Yes ptrace needs a lot of icky support code, but it's already been
written...

Alan



Re: linux-next: add utrace tree

2010-01-23 Thread Ingo Molnar

* Kyle Moffett k...@moffetthome.net wrote:

 On Fri, Jan 22, 2010 at 19:22, Linus Torvalds
 torva...@linux-foundation.org wrote:
  There are cases where we really _want_ to have common code. We want to
  have a common VFS interface because we want to show _one_ interface to
  user space across a gazillion different filesystems. We want to have a
  common driver layer (as far as possible) because - again - we expose a
  metric shitload of drivers, and we want to have one unified interface to
  them.
 
 So... Everybody agrees that ptrace() is horrible and a royal pain to use, 
 let alone use correctly and without bugs.  Everybody also agrees that 
 ptrace() needs to stay around for a long time to avoid breaking all the 
 existing users.
 
 Now how do we get from here to a moderately portable API for interrogating, 
 controlling, and intercepting process state? Essentially it would need to 
 support all of the things that a powerful debugger would want to do, 
 including modifying registers and memory, substituting syscall return 
 values, etc.  I believe that utrace is the kernel side of that API.
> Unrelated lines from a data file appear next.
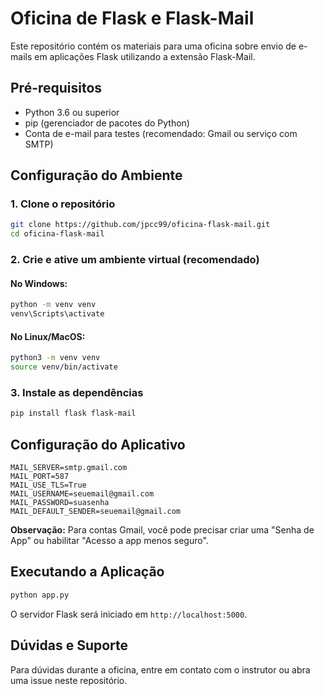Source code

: # Oficina de Flask e Flask-Mail

Este repositório contém os materiais para uma oficina sobre envio de e-mails em aplicações Flask utilizando a extensão Flask-Mail.

## Pré-requisitos

- Python 3.6 ou superior
- pip (gerenciador de pacotes do Python)
- Conta de e-mail para testes (recomendado: Gmail ou serviço com SMTP)

## Configuração do Ambiente

### 1. Clone o repositório
```bash
git clone https://github.com/jpcc99/oficina-flask-mail.git
cd oficina-flask-mail
```

### 2. Crie e ative um ambiente virtual (recomendado)
#### No Windows:
```bash
python -m venv venv
venv\Scripts\activate
```

#### No Linux/MacOS:
```bash
python3 -m venv venv
source venv/bin/activate
```

### 3. Instale as dependências
```bash
pip install flask flask-mail
```

## Configuração do Aplicativo

```env
MAIL_SERVER=smtp.gmail.com
MAIL_PORT=587
MAIL_USE_TLS=True
MAIL_USERNAME=seuemail@gmail.com
MAIL_PASSWORD=suasenha
MAIL_DEFAULT_SENDER=seuemail@gmail.com
```

**Observação:** Para contas Gmail, você pode precisar criar uma "Senha de App" ou habilitar "Acesso a app menos seguro".

## Executando a Aplicação

```bash
python app.py
```

O servidor Flask será iniciado em `http://localhost:5000`.

## Dúvidas e Suporte

Para dúvidas durante a oficina, entre em contato com o instrutor ou abra uma issue neste repositório.
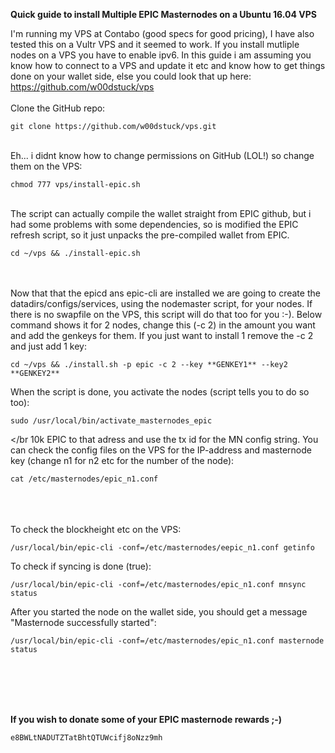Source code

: 
**Quick guide to install Multiple EPIC Masternodes on a Ubuntu 16.04 VPS**

I'm running my VPS at Contabo (good specs for good pricing), I have also tested this on a Vultr VPS and it seemed to work. If you install mutliple nodes on a VPS you have to enable ipv6. In this guide i am assuming you know how to connect to a VPS and update it etc and know how to get things done on your wallet side, else you could look that up here: https://github.com/w00dstuck/vps
</br>
</br>
Clone the GitHub repo:

```
git clone https://github.com/w00dstuck/vps.git
```

</br>
Eh... i didnt know how to change permissions on GitHub (LOL!) so change them on the VPS:

```
chmod 777 vps/install-epic.sh
```

</br>
The script can actually compile the wallet straight from EPIC github, but i had some problems with some dependencies, so is modified the EPIC refresh script, so it just unpacks the pre-compiled wallet from EPIC.

```
cd ~/vps && ./install-epic.sh
```

</br>
</br>
Now that that the epicd ans epic-cli are installed we are going to create the datadirs/configs/services, using the nodemaster script, for your nodes. If there is no swapfile on the VPS, this script will do that too for you :-). 
Below command shows it for 2 nodes, change this (-c 2) in the amount you want and add the genkeys for them. If you just want to install 1 remove the -c 2 and just add 1 key:

```
cd ~/vps && ./install.sh -p epic -c 2 --key **GENKEY1** --key2 **GENKEY2**
```

When the script is done, you activate the nodes (script tells you to do so too):

```
sudo /usr/local/bin/activate_masternodes_epic
```

</br 10k EPIC to that adress and use the tx id for the MN config string. You can check the config files on the VPS for the IP-address and masternode key (change n1 for n2 etc for the number of the node):

```
cat /etc/masternodes/epic_n1.conf
```

</br>
</br>
</br>
To check the blockheight etc on the VPS:

```
/usr/local/bin/epic-cli -conf=/etc/masternodes/eepic_n1.conf getinfo
```

To check if syncing is done (true):

```
/usr/local/bin/epic-cli -conf=/etc/masternodes/epic_n1.conf mnsync status
```

After you started the node on the wallet side, you should get a message "Masternode successfully started":

```
/usr/local/bin/epic-cli -conf=/etc/masternodes/epic_n1.conf masternode status
```

</br>
</br>
</br>
</br>

**If you wish to donate some of your EPIC masternode rewards ;-)**

```
e8BWLtNADUTZTatBhtQTUWcifj8oNzz9mh
```
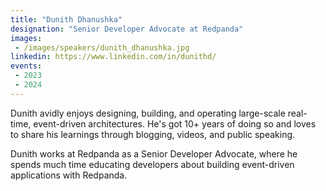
 ```yaml
---
title: "Dunith Dhanushka"
designation: "Senior Developer Advocate at Redpanda"
images:
 - /images/speakers/dunith_dhanushka.jpg
linkedin: https://www.linkedin.com/in/dunithd/
events:
 - 2023
 - 2024
---
```


Dunith avidly enjoys designing, building, and operating large-scale real-time, event-driven architectures. He's got 10+ years of doing so and loves to share his learnings through blogging, videos, and public speaking.
 
 Dunith works at Redpanda as a Senior Developer Advocate, where he spends much time educating developers about building event-driven applications with Redpanda.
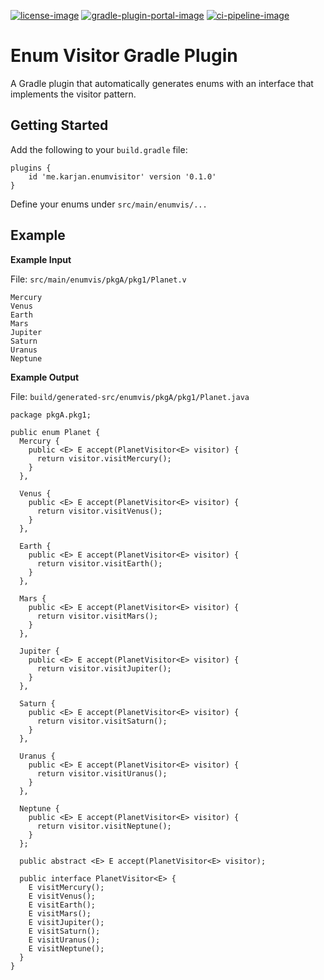 [license-image]: https://img.shields.io/github/license/karjanme/enum-visitor-gradle-plugin?label=License
[license-url]: https://github.com/karjanme/enum-visitor-gradle-plugin/blob/main/LICENSE

[gradle-plugin-portal-image]: https://img.shields.io/gradle-plugin-portal/v/me.karjan.enumvisitor?label=Gradle%20Plugin%20Portal
[gradle-plugin-portal-url]: https://plugins.gradle.org/plugin/me.karjan.enumvisitor

[ci-pipeline-image]: https://github.com/karjanme/enum-visitor-gradle-plugin/actions/workflows/ci.yml/badge.svg?branch=main
[ci-pipeline-url]: https://github.com/karjanme/enum-visitor-gradle-plugin/actions/workflows/ci.yml

[![license-image]][license-url]
[![gradle-plugin-portal-image]][gradle-plugin-portal-url]
[![ci-pipeline-image]][ci-pipeline-url]


# Enum Visitor Gradle Plugin

A Gradle plugin that automatically generates enums with an interface that implements the visitor pattern.


## Getting Started

Add the following to your `build.gradle` file:
```
plugins {
    id 'me.karjan.enumvisitor' version '0.1.0'
}
```

Define your enums under `src/main/enumvis/...`


## Example

**Example Input**

File: `src/main/enumvis/pkgA/pkg1/Planet.v`
```
Mercury
Venus
Earth
Mars
Jupiter
Saturn
Uranus
Neptune
```

**Example Output**

File: `build/generated-src/enumvis/pkgA/pkg1/Planet.java`
```
package pkgA.pkg1;

public enum Planet {
  Mercury {
    public <E> E accept(PlanetVisitor<E> visitor) {
      return visitor.visitMercury();
    }
  },

  Venus {
    public <E> E accept(PlanetVisitor<E> visitor) {
      return visitor.visitVenus();
    }
  },

  Earth {
    public <E> E accept(PlanetVisitor<E> visitor) {
      return visitor.visitEarth();
    }
  },

  Mars {
    public <E> E accept(PlanetVisitor<E> visitor) {
      return visitor.visitMars();
    }
  },

  Jupiter {
    public <E> E accept(PlanetVisitor<E> visitor) {
      return visitor.visitJupiter();
    }
  },

  Saturn {
    public <E> E accept(PlanetVisitor<E> visitor) {
      return visitor.visitSaturn();
    }
  },

  Uranus {
    public <E> E accept(PlanetVisitor<E> visitor) {
      return visitor.visitUranus();
    }
  },

  Neptune {
    public <E> E accept(PlanetVisitor<E> visitor) {
      return visitor.visitNeptune();
    }
  };

  public abstract <E> E accept(PlanetVisitor<E> visitor);

  public interface PlanetVisitor<E> {
    E visitMercury();
    E visitVenus();
    E visitEarth();
    E visitMars();
    E visitJupiter();
    E visitSaturn();
    E visitUranus();
    E visitNeptune();
  }
}
```
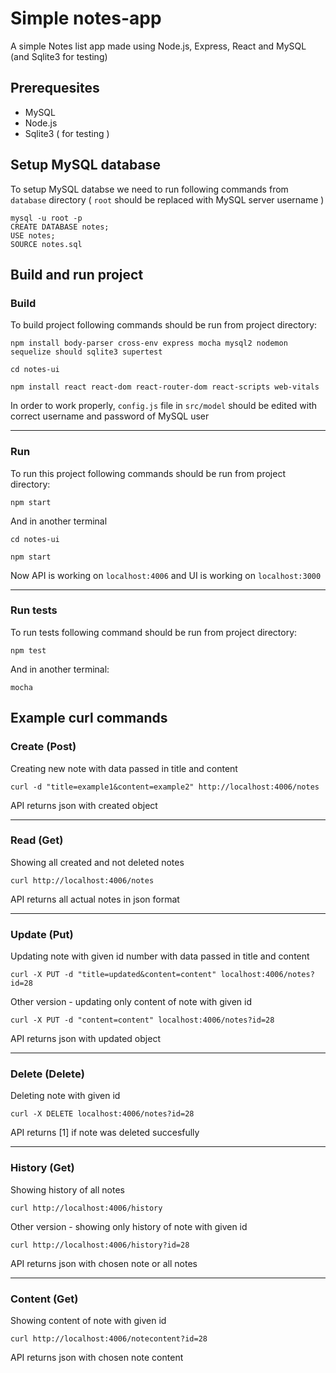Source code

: # Simple notes-app
A simple Notes list app made using Node.js, Express, React and MySQL (and Sqlite3 for testing)


## Prerequesites
* MySQL
* Node.js
* Sqlite3 ( for testing )

## Setup MySQL database
To setup MySQL databse we need to run following commands from `database` directory ( `root` should be replaced with MySQL server username )
```
mysql -u root -p
CREATE DATABASE notes;
USE notes;
SOURCE notes.sql
```
## Build and run project
### Build
To build project following commands should be run from project directory:
```
npm install body-parser cross-env express mocha mysql2 nodemon sequelize should sqlite3 supertest

cd notes-ui

npm install react react-dom react-router-dom react-scripts web-vitals
```
In order to work properly, `config.js` file in `src/model` should be edited with correct username and password of MySQL user  
***
### Run
To run this project following commands should be run from project directory:
```
npm start
```
And in another terminal
```
cd notes-ui

npm start
```
Now API is working on `localhost:4006` and UI is working on `localhost:3000`
***
### Run tests
To run tests following command should be run from project directory:
```
npm test
```
And in another terminal:

```
mocha
```
## Example curl commands

### Create (Post)
Creating new note with data passed in title and content  
```
curl -d "title=example1&content=example2" http://localhost:4006/notes
```  
API returns json with created object
***
### Read (Get)
Showing all created and not deleted notes  
```
curl http://localhost:4006/notes
```  
API returns all actual notes in json format
***
### Update (Put)
Updating note with given id number with data passed in title and content  
```
curl -X PUT -d "title=updated&content=content" localhost:4006/notes?id=28
```  
Other version - updating only content of note with given id  
```
curl -X PUT -d "content=content" localhost:4006/notes?id=28
```  
API returns json with updated object
***
### Delete (Delete)
Deleting note with given id  
```
curl -X DELETE localhost:4006/notes?id=28
```
API returns [1] if note was deleted succesfully
***
### History (Get)
Showing history of all notes
```
curl http://localhost:4006/history
```
Other version - showing only history of note with given id  
```
curl http://localhost:4006/history?id=28
```
API returns json with chosen note or all notes
***
### Content (Get)
Showing content of note with given id  
```
curl http://localhost:4006/notecontent?id=28
```
API returns json with chosen note content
The problem is, utrace does not do that really.

What utrace does is that it provides an opaque set of APIs for unspecified and 
out of tree _kernel_ modules (such as systemtap). It doesnt support any 
'application' per se. It basically removes the kernel's freedom at shaping its 
own interaction with debug application.

If utrace was a 'better ptrace' syscall, where the syscall itself is the goal 
of the hookery, it would all be rather different. People could argue about 
_that_ interface (and the hooks would be a pure kernel internal 
implementational detail - not an interface specification), and once people 
agree about that ABI and there's enough application momentum behind it, the 
hooks are really not that opaque anymore - they are for that ABI and not more.

Note that it's still a _big_ hurdle: it's hard to agree on a new syscall and 
it's hard to get 'application momentum' behind it. Special Linux system calls 
have a checkered past, they tend to not be used by much anything, and thus 
they tend to be a breeding ground of both bugs, maintenance complexity and 
security problems. Lack of attention is never good.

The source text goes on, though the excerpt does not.